• What the task requires: The records appear below. Set down exactly each line from the one that contains "Such queries are" through the last, both included.

• Extracted records:
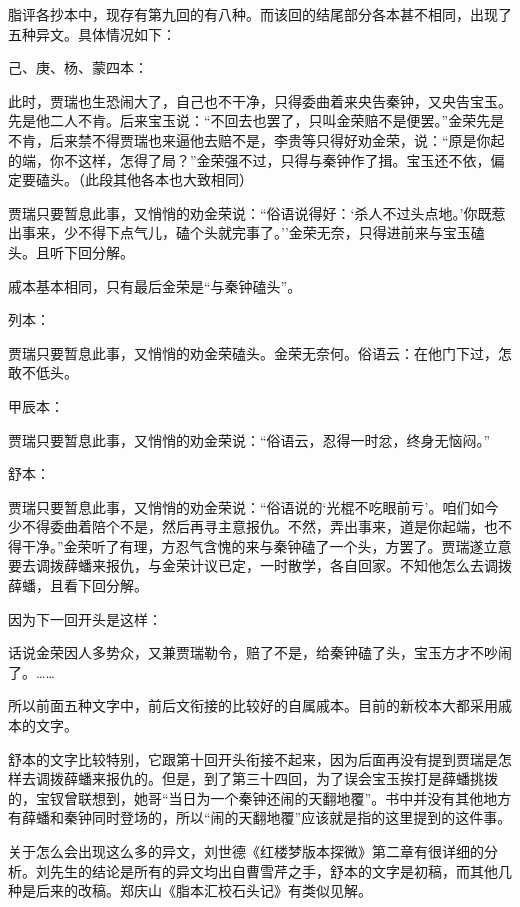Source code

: \href{../Text/part0088.html\#navto_2_a}{}

{{}}

脂评各抄本中，现存有第九回的有八种。而该回的结尾部分各本甚不相同，出现了五种异文。具体情况如下：

己、庚、杨、蒙四本：

此时，贾瑞也生恐闹大了，自己也不干净，只得委曲着来央告秦钟，又央告宝玉。先是他二人不肯。后来宝玉说：``不回去也罢了，只叫金荣赔不是便罢。''金荣先是不肯，后来禁不得贾瑞也来逼他去赔不是，李贵等只得好劝金荣，说：``原是你起的端，你不这样，怎得了局？''金荣强不过，只得与秦钟作了揖。宝玉还不依，偏定要磕头。{（此段其他各本也大致相同）}

贾瑞只要暂息此事，又悄悄的劝金荣说：``俗语说得好：`杀人不过头点地。'你既惹出事来，少不得下点气儿，磕个头就完事了。''金荣无奈，只得进前来与宝玉磕头。且听下回分解。

戚本基本相同，只有最后金荣是``与秦钟磕头''。

列本：

贾瑞只要暂息此事，又悄悄的劝金荣磕头。金荣无奈何。俗语云：在他门下过，怎敢不低头。

甲辰本：

贾瑞只要暂息此事，又悄悄的劝金荣说：``俗语云，忍得一时忿，终身无恼闷。''

舒本：

贾瑞只要暂息此事，又悄悄的劝金荣说：``俗语说的`光棍不吃眼前亏'。咱们如今少不得委曲着陪个不是，然后再寻主意报仇。不然，弄出事来，道是你起端，也不得干净。''金荣听了有理，方忍气含愧的来与秦钟磕了一个头，方罢了。贾瑞遂立意要去调拨薛蟠来报仇，与金荣计议已定，一时散学，各自回家。不知他怎么去调拨薛蟠，且看下回分解。

因为下一回开头是这样：

话说金荣因人多势众，又兼贾瑞勒令，赔了不是，给秦钟磕了头，宝玉方才不吵闹了。\ldots{}\ldots{}

所以前面五种文字中，前后文衔接的比较好的自属戚本。目前的新校本大都采用戚本的文字。

舒本的文字比较特别，它跟第十回开头衔接不起来，因为后面再没有提到贾瑞是怎样去调拨薛蟠来报仇的。但是，到了第三十四回，为了误会宝玉挨打是薛蟠挑拨的，宝钗曾联想到，她哥``当日为一个秦钟还闹的天翻地覆''。书中并没有其他地方有薛蟠和秦钟同时登场的，所以``闹的天翻地覆''应该就是指的这里提到的这件事。

关于怎么会出现这么多的异文，刘世德《红楼梦版本探微》第二章有很详细的分析。刘先生的结论是所有的异文均出自曹雪芹之手，舒本的文字是初稿，而其他几种是后来的改稿。郑庆山《脂本汇校石头记》有类似见解。

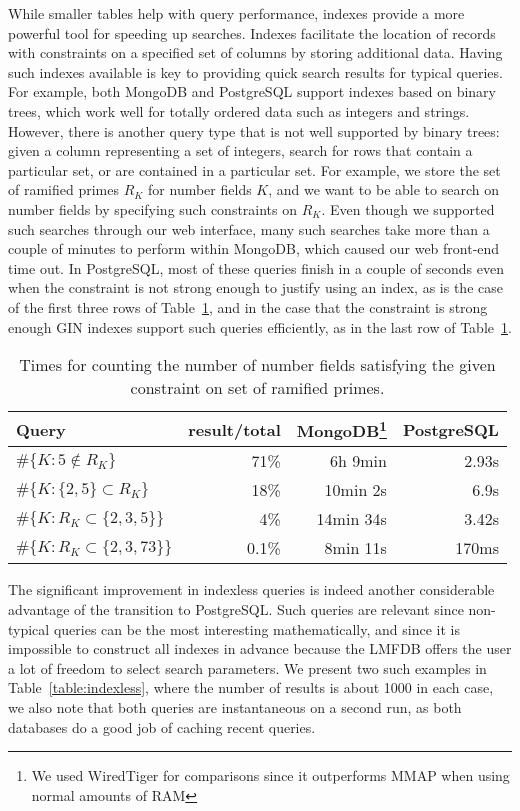 \documentclass{amsart}
\begin{document}
While smaller tables help with query performance, indexes provide a more powerful tool for speeding up searches.
Indexes facilitate the location of records with constraints on a specified set of columns by storing additional data.
Having such indexes available is key to providing quick search results for typical queries.
For example, both MongoDB and PostgreSQL support indexes based on binary trees, which work well for totally ordered data such as integers and strings.
However, there is another query type that is not well supported by binary trees: given a column representing a set of integers, search for rows that contain a particular set, or are contained in a particular set.
For example, we store the set of ramified primes $R_K$ for number fields $K$, and we want to be able to search on number fields by specifying such constraints on $R_K$.
Even though we supported such searches through our web interface, many such searches take more than a couple of minutes to perform within MongoDB, which caused our web front-end time out.
In PostgreSQL, most of these queries finish in a couple of seconds even when the constraint is not strong enough to justify using an index, as is the case of the first three rows of Table~\ref{table:ramps}, and in the case that the constraint is strong enough GIN indexes support such queries efficiently, as in the last row of Table~\ref{table:ramps}.
\begin{table}[h!]
  \begin{center}
  \begin{tabular}{l|r|r|r}
    Query & result/total & MongoDB\footnote{We used WiredTiger for comparisons since it outperforms MMAP when using normal amounts of RAM} & PostgreSQL\\
\hline
$\#\{K : 5 \notin R_K \}$ & 71\% & 6h 9min & 2.93s \\
$\#\{K : \{2, 5\} \subset R_K\}$ & 18\% &10min 2s & 6.9s\\
$\#\{K: R_K \subset \{2, 3, 5\} \}$ & 4\% & 14min 34s & 3.42s\\
$\#\{K: R_K \subset \{2, 3, 73\} \}$ & 0.1\% & 8min 11s & 170ms
\end{tabular}
\caption{Times for counting the number of number fields satisfying the given constraint on set of ramified primes.}
\label{table:ramps}
\end{center}
\end{table}


The significant improvement in indexless queries is indeed another considerable advantage of the transition to PostgreSQL.
Such queries are relevant since non-typical queries can be the most interesting mathematically, and since it is impossible to construct all indexes in advance because the LMFDB offers the user a lot of freedom to select search parameters.
We present two such examples in Table~\ref{table:indexless}, where the number of results is about 1000 in each case, we also note that both queries are instantaneous on a second run, as both databases do a good job of caching recent queries.
\end{document}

• Solution:
Such queries are relevant since non-typical queries can be the most interesting mathematically, and since it is impossible to construct all indexes in advance because the LMFDB offers the user a lot of freedom to select search parameters.
We present two such examples in Table~\ref{table:indexless}, where the number of results is about 1000 in each case, we also note that both queries are instantaneous on a second run, as both databases do a good job of caching recent queries.
\end{document}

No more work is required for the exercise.